No es lo mejor de los británicos, ya se sabe, y tal vez ello incida en un tono parejo, que de todos modos tiene los sellos fundamentales de los hombres de "In my place". Es decir, una vocación de estadios que prima en actitud y en un sonido grandilocuente que busca la compenetración de multitudes, tal como se siente desde la largada con temas como "Hurts like heaven". De todos modos, algo de espacio queda para las variantes, como el encendido de motores de "Yellow", aunque siempre bajo los mismos códigos.


Sin DVD, sino con dos CD, viene por su lado Parklive, el trabajo que registra la nueva vida de Blur. Y claro, la banda liderada por Damon Albarn cumple con reverdecer sobre todo espíritus, y pagar la deuda con fans que los reclamaban como pocos, pese a que no contagian especial chispa.


Sí, en cambio, se transmite entusiasmo y algarabía en la audiencia, a veces demasiada: Por momentos, la presencia del público asoma totalmente descalibrada en el registro de audio, casi recubriendo el trabajo de la banda, en lugar de complementándolo en el fondo.


Por fuera de la vereda del rock, finalmente, está The king stays king, un trabajo en el que Romeo Santos expone su vida post Aventura, como heredero natural de los bonos que el grupo no alcanzó a aprovechar del todo por sí mismo, tras el fenómeno bachatero que explotó hace algunas temporadas.

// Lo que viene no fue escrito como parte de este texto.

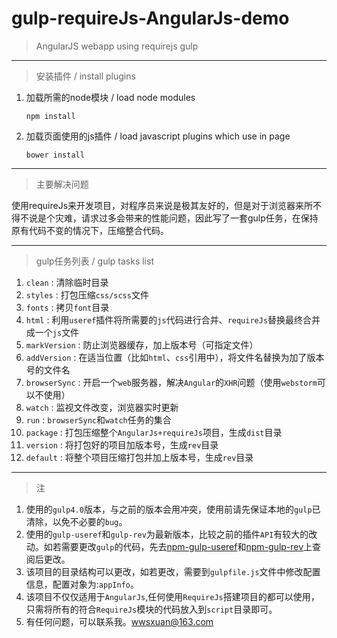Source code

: # gulp-requireJs-AngularJs-demo

> AngularJS webapp using requirejs gulp
---

> 安装插件 / install plugins

1. 加载所需的node模块 / load node modules

    `npm install`

2. 加载页面使用的js插件 / load javascript plugins which use in page

    `bower install`
    
---

> 主要解决问题

使用requireJs来开发项目，对程序员来说是极其友好的，但是对于浏览器来所不得不说是个灾难，请求过多会带来的性能问题，因此写了一套gulp任务，在保持原有代码不变的情况下，压缩整合代码。

---

> gulp任务列表 / gulp tasks list

1. `clean` : 清除临时目录
2. `styles` : 打包压缩`css/scss`文件
3. `fonts` : 拷贝`font`目录
4. `html` : 利用`useref`插件将所需要的`js`代码进行合并、`requireJs`替换最终合并成一个`js`文件
5. `markVersion` : 防止浏览器缓存，加上版本号（可指定文件）
6. `addVersion` : 在适当位置（比如`html`、`css`引用中），将文件名替换为加了版本号的文件名
7. `browserSync` : 开启一个`web`服务器，解决`Angular`的`XHR`问题（使用`webstorm`可以不使用）
8. `watch` : 监视文件改变，浏览器实时更新
9. `run` : `browserSync`和`watch`任务的集合
10. `package` : 打包压缩整个`AngularJs+requireJs`项目，生成`dist`目录
11. `version` : 将打包好的项目加版本号，生成`rev`目录
12. `default` : 将整个项目压缩打包并加上版本号，生成`rev`目录

---

> 注

1. 使用的`gulp4.0`版本，与之前的版本会用冲突，使用前请先保证本地的`gulp`已清除，以免不必要的`bug`。
2. 使用的`gulp-useref`和`gulp-rev`为最新版本，比较之前的插件`API`有较大的改动。如若需要更改`gulp`的代码，先去[npm-gulp-useref](https://www.npmjs.com/package/gulp-useref)和[npm-gulp-rev](https://www.npmjs.com/package/gulp-rev)上查阅后更改。
3. 该项目的目录结构可以更改，如若更改，需要到`gulpfile.js`文件中修改配置信息，配置对象为:`appInfo`。
4. 该项目不仅仅适用于`AngularJs`,任何使用`RequireJs`搭建项目的都可以使用，只需将所有的符合`RequireJs`模块的代码放入到`script`目录即可。
5. 有任何问题，可以联系我。[wwsxuan@163.com](mailto:wwsxuan@163.com)
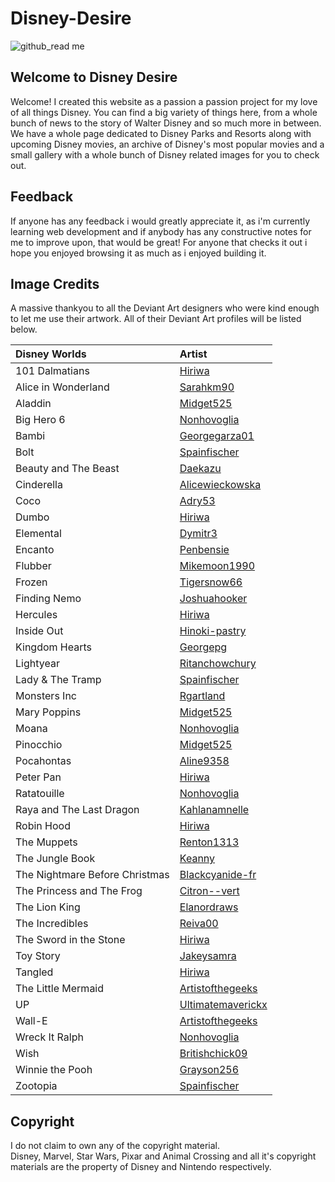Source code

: # Disney-Desire

![github_read me](https://github.com/user-attachments/assets/cb01644b-0143-4dda-a7e1-a8c324af104b)

## Welcome to Disney Desire

Welcome! I created this website as a passion a passion project for my love of all things Disney. You can find a big variety of things here, from a whole bunch of news to the story of Walter Disney and so much more in between. We have a whole page dedicated to Disney Parks and Resorts along with upcoming Disney movies, an archive of Disney's most popular movies and a small gallery with a whole bunch of Disney related images for you to check out.

## Feedback

If anyone has any feedback i would greatly appreciate it, as i'm currently learning web development and if anybody has any constructive notes for me to improve upon, that would be great! For anyone that checks it out i hope you enjoyed browsing it as much as i enjoyed building it.

## Image Credits

A massive thankyou to all the Deviant Art designers who were kind enough to let me use their artwork. All of their Deviant Art profiles will be listed below.

| Disney Worlds | Artist |
| :---------------- | :------ |
| 101 Dalmatians | [Hiriwa](https://www.deviantart.com/hiriwa) |
| Alice in Wonderland | [Sarahkm90](https://www.deviantart.com/sarahkm90) |
| Aladdin | [Midget525](https://www.deviantart.com/midget525) |
| Big Hero 6 | [Nonhovoglia](https://www.deviantart.com/nonhovoglia) |
| Bambi | [Georgegarza01](https://www.deviantart.com/georgegarza01) |
| Bolt | [Spainfischer](https://www.deviantart.com/spainfischer) |
| Beauty and The Beast | [Daekazu](https://www.deviantart.com/daekazu) |
| Cinderella | [Alicewieckowska](https://www.deviantart.com/alicewieckowska) |
| Coco | [Adry53](https://www.deviantart.com/adry53) |
| Dumbo |[Hiriwa](https://www.deviantart.com/hiriwa) |
| Elemental | [Dymitr3](https://www.deviantart.com/dymitr3) |
| Encanto | [Penbensie](https://www.deviantart.com/penbensie) |
| Flubber | [Mikemoon1990](https://www.deviantart.com/mikemoon1990) |
| Frozen | [Tigersnow66](https://www.deviantart.com/tigersnow66) |
| Finding Nemo | [Joshuahooker](https://www.deviantart.com/joshuahooker) |
| Hercules | [Hiriwa](https://www.deviantart.com/hiriwa) |
| Inside Out | [Hinoki-pastry](https://www.deviantart.com/hinoki-pastry) |
| Kingdom Hearts | [Georgepg](https://www.deviantart.com/georgepg) |
| Lightyear | [Ritanchowchury](https://www.deviantart.com/ritanchowchury) |
| Lady & The Tramp | [Spainfischer](https://www.deviantart.com/spainfischer) |
| Monsters Inc | [Rgartland](https://www.deviantart.com/rgartland) |
| Mary Poppins | [Midget525](https://www.deviantart.com/midget525) |
| Moana | [Nonhovoglia](https://www.deviantart.com/nonhovoglia) |
| Pinocchio | [Midget525](https://www.deviantart.com/midget525) |
| Pocahontas | [Aline9358](https://www.deviantart.com/aline9358) |
| Peter Pan | [Hiriwa](https://www.deviantart.com/hiriwa) |
| Ratatouille | [Nonhovoglia](https://www.deviantart.com/nonhovoglia) |
| Raya and The Last Dragon | [Kahlanamnelle](https://www.deviantart.com/kahlanamnelle) |
| Robin Hood | [Hiriwa](https://www.deviantart.com/hiriwa) |
| The Muppets | [Renton1313](https://www.deviantart.com/renton1313) |
| The Jungle Book | [Keanny](https://www.deviantart.com/keanny) |
| The Nightmare Before Christmas | [Blackcyanide-fr](https://www.deviantart.com/blackcyanide-fr) |
| The Princess and The Frog | [Citron--vert](https://www.deviantart.com/citron--vert) |
| The Lion King | [Elanordraws](https://www.deviantart.com/elanordraws) |
| The Incredibles | [Reiva00](https://www.deviantart.com/reiva00) |
| The Sword in the Stone | [Hiriwa](https://www.deviantart.com/hiriwa)
| Toy Story | [Jakeysamra](https://www.deviantart.com/jakeysamra) |
| Tangled | [Hiriwa](https://www.deviantart.com/hiriwa) |
| The Little Mermaid | [Artistofthegeeks](https://www.deviantart.com/artistofthegeeks) |
| UP | [Ultimatemaverickx](https://www.deviantart.com/ultimatemaverickx) |
| Wall-E | [Artistofthegeeks](https://www.deviantart.com/artistofthegeeks) |
| Wreck It Ralph | [Nonhovoglia](https://www.deviantart.com/nonhovoglia) |
| Wish | [Britishchick09](https://www.deviantart.com/britishchick09) |
| Winnie the Pooh | [Grayson256](https://www.deviantart.com/grayson256) |
| Zootopia | [Spainfischer](https://www.deviantart.com/spainfischer) |

## Copyright

I do not claim to own any of the copyright material. <br>
Disney, Marvel, Star Wars, Pixar and Animal Crossing and all it's copyright materials are the property of Disney and Nintendo respectively.
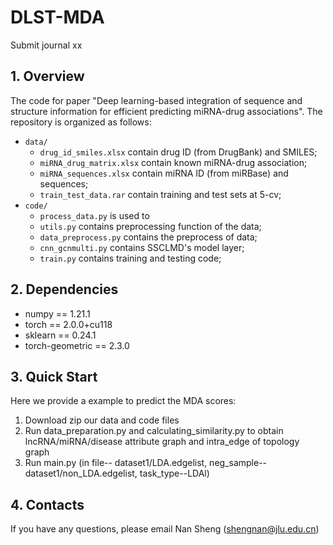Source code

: # DLST-MDA
Submit journal xx
## 1. Overview
The code for paper "Deep learning-based integration of sequence and structure information for efficient predicting miRNA-drug associations". The repository is organized as follows:

+ `data/`
  * `drug_id_smiles.xlsx` contain drug ID (from DrugBank) and SMILES;
  * `miRNA_drug_matrix.xlsx` contain known miRNA-drug association;
  * `miRNA_sequences.xlsx` contain miRNA ID (from miRBase) and sequences;
  * `train_test_data.rar` contain training and test sets at 5-cv;
+ `code/`
  * `process_data.py` is used to 
  * `utils.py` contains preprocessing function of the data;
  * `data_preprocess.py` contains the preprocess of data;
  * `cnn_gcnmulti.py` contains SSCLMD's model layer;
  * `train.py` contains training and testing code;

## 2. Dependencies
* numpy == 1.21.1
* torch == 2.0.0+cu118
* sklearn == 0.24.1
* torch-geometric == 2.3.0

## 3. Quick Start
Here we provide a example to predict the MDA scores:

1. Download zip our data and code files
2. Run data_preparation.py and calculating_similarity.py to obtain lncRNA/miRNA/disease attribute graph and intra_edge of topology graph 
3. Run main.py (in file-- dataset1/LDA.edgelist, neg_sample-- dataset1/non_LDA.edgelist, task_type--LDAl)

## 4. Contacts
If you have any questions, please email Nan Sheng (shengnan@jlu.edu.cn)

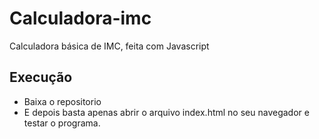 # Calculadora-imc
Calculadora básica de IMC, feita com Javascript

## Execução
- Baixa o repositorio
- E depois basta apenas abrir o arquivo index.html no seu navegador e testar o programa.
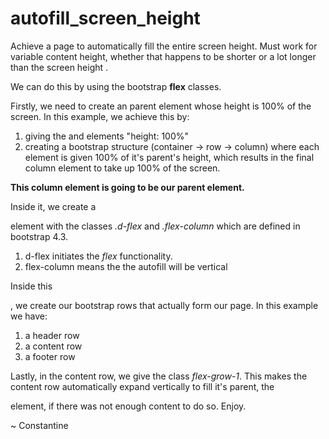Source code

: # autofill_screen_height
Achieve a page to automatically fill the entire screen height.
Must work for variable content height, whether that happens to be shorter or a lot longer than the screen height .

We can do this by using the bootstrap **flex** classes.

Firstly, we need to create an parent element whose height is 100% of the screen. In this example, we achieve this by:
1) giving the <html> and <body> elements "height: 100%"
2) creating a bootstrap structure (container -> row -> column) where each element is given 100% of it's parent's height, which results in the final column element to take up 100% of the screen.

**This column element is going to be our parent element.**

Inside it, we create a <div> element with the classes *.d-flex* and *.flex-column* which are defined in bootstrap 4.3.
1) d-flex initiates the *flex* functionality.
2) flex-column means the the autofill will be vertical

Inside this <div>, we create our bootstrap rows that actually form our page. In this example we have:
1) a header row
2) a content row
3) a footer row

Lastly, in the content row, we give the class *flex-grow-1*. 
This makes the content row automatically expand vertically to fill it's parent, the <div class="d-flex flex-column h-100"> element, if there was not enough content to do so.
Enjoy.

~ Constantine
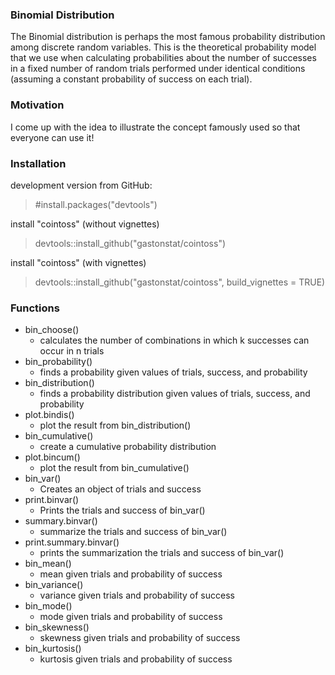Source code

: ### Binomial Distribution
The Binomial distribution is perhaps the most famous probability distribution among discrete
random variables. This is the theoretical probability model that we use when calculating
probabilities about the number of successes in a fixed number of random trials performed
under identical conditions (assuming a constant probability of success on each trial).

### Motivation
I come up with the idea to illustrate the concept famously used so that everyone can use it!

### Installation

development version from GitHub:
> #install.packages("devtools") 

install "cointoss" (without vignettes)
>devtools::install_github("gastonstat/cointoss")

install "cointoss" (with vignettes)
> devtools::install_github("gastonstat/cointoss", build_vignettes = TRUE)

### Functions
* bin_choose()
  + calculates the number of combinations in which k successes can occur in n trials
* bin_probability()
  + finds a probability given values of trials, success, and probability
* bin_distribution()
  + finds a probability distribution given values of trials, success, and probability
* plot.bindis()
  + plot the result from bin_distribution()
* bin_cumulative()
  + create a cumulative probability distribution
* plot.bincum()
  + plot the result from bin_cumulative()
* bin_var()
  + Creates an object of trials and success
* print.binvar()
  + Prints the trials and success of bin_var() 
* summary.binvar()
  + summarize the trials and success of bin_var() 
* print.summary.binvar()
  + prints the summarization the trials and success of bin_var() 
* bin_mean()
  + mean given trials and probability of success
* bin_variance()
  + variance given trials and probability of success
* bin_mode()
  + mode given trials and probability of success
* bin_skewness()
  + skewness given trials and probability of success
* bin_kurtosis()
  + kurtosis given trials and probability of success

¿Hay algo nuevo en relación con esa formación? No mucho. La fórmula romántica-cachonda de esta lectura pop de la bachata es la que sigue imperando, con temas del cuarteto incluidos en la lista, por cierto.


Lo que sí cambia es la valoración que Santos tiene de sí mismo, y que aquí se ve extrapolada al extremo: No sólo está el título alusivo al rey, sino una permanente mención al mismo, más un trono dorado para aparecer en el escenario y hasta una corona como soporte de micrófono. Todo un circo en función de un solo nombre.